By the time the Clippers bound into the locker room celebrating their win over the Spurs, the trays of gourmet food are ready, just as Simpson arranged. The players gobble up a postgame meal designed to replenish the body's reserves of essential protein and carbohydrates. "You lose it during the game, and you got to get it back," Rivers says. "Postgame meals starts the recovery quicker."

Little white cards next to the heated trays read as if they were pulled straight from a Malibu wedding buffet. Honey caramelized carrots; baby kale salad with strawberries and fig balsamic dressing; homemade cornbread paired with a half-empty bottle of Whole Foods honey; rice pilaf with roasted garlic and caramelized onions; hearty turkey and bean chili; herbed sea bass, the main entree.

This is still new to Rivers. He laughs at the thought of a feast being available in his locker room during his playing days. Hours would go by, Rivers says, before they even lifted a fork and knife at the local steakhouse for their postgame meal. Rivers' teammates didn't think of meals as refilling the gas tank. Now, it's as central to a player's routine as getting shots up.

Rivers remembers the days when NBA players took horse painkillers that trainers would use to treat arthritis after races. They were called DMSO's or dimethyl-sulfoxide, and they weren't uncommon in NFL and NBA locker rooms.

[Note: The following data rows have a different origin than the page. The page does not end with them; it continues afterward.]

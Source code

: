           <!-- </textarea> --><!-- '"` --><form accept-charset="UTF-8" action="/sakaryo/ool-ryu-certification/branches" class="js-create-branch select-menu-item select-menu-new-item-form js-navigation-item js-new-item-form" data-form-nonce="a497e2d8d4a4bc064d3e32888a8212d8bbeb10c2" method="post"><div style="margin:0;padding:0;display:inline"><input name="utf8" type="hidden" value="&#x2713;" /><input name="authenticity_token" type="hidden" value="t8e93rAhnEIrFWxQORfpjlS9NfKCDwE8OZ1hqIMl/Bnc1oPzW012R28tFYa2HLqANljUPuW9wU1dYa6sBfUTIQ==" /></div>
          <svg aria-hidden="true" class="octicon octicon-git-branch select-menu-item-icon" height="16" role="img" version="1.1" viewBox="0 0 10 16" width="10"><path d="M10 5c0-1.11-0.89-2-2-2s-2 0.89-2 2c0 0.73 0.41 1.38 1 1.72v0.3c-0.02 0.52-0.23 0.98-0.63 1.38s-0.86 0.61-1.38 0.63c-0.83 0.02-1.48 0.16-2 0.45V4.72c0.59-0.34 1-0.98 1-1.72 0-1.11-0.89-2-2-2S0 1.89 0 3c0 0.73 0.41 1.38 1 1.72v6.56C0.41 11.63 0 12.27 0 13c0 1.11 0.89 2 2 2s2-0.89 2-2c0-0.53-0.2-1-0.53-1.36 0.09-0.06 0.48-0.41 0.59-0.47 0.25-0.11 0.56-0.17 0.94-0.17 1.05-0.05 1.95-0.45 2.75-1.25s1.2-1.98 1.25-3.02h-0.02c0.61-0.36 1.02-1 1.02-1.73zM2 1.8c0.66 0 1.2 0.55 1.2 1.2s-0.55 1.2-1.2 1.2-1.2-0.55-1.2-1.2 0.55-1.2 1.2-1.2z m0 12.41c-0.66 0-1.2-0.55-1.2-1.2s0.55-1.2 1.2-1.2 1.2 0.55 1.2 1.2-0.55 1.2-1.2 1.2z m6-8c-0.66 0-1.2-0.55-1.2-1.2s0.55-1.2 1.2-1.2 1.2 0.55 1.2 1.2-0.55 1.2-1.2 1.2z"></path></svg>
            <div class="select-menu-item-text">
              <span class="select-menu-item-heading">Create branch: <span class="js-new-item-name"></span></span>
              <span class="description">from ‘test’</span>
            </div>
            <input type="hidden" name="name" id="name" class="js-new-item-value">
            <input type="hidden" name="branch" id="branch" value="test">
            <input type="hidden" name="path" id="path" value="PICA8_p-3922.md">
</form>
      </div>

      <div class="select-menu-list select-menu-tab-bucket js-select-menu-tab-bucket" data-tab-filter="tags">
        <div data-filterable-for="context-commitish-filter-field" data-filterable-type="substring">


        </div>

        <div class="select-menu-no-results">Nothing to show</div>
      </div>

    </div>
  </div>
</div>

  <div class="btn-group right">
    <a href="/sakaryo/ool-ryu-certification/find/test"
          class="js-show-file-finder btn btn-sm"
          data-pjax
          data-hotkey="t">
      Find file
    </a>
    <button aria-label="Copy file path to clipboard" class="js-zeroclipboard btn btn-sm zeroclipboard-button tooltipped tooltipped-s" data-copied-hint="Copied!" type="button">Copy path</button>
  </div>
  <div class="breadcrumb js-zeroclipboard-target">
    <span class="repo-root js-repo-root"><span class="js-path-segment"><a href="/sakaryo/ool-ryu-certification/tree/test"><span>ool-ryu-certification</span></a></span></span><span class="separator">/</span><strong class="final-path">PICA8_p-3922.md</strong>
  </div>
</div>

"Back in my day, these players had 100 injuries and some of the things we took," Rivers says, trailing off with a laugh. "It's crazy. It's ridiculous. I'm not going to say who, but there was this thing with DMSO that people know about. I don't know who took that stuff, but it was illegal for horses. Guys were taking it to play. For us, we just wanted to play. We didn't know any better."

Rather than be embittered by the healthcare of today's athletes, Rivers says he is appreciative. He applauds the player's union and NBA for providing health insurance for retirees. It hits Rivers when he looks around and sees his former teammates hobbling around arena stairs.

"Have you seen Scott Hastings walk?" Rivers asks, referring to his longtime Atlanta Hawks teammate.

Rather than ask players to fight through injuries, Rivers has given days off to Griffin, Paul and J.J. Redick at various points in the season. After dropping two games heading into a Nov. 29 matchup against the Brooklyn Nets, Rivers gave Griffin a DNP-rest, the first in franchise history before the calendar turned to January. The Clippers lost that game in double overtime, yet Rivers was undeterred. Whatever increases the chances that the team won't break down again come playoff time.

"I hear people griping about guys missing games, and the fans have a gripe because they're paying for tickets," Rivers says. "But at the end of the day, it's really important for long-term health and for team health that we do the right thing. I mean, it's all kinds of s--- that I wish I had."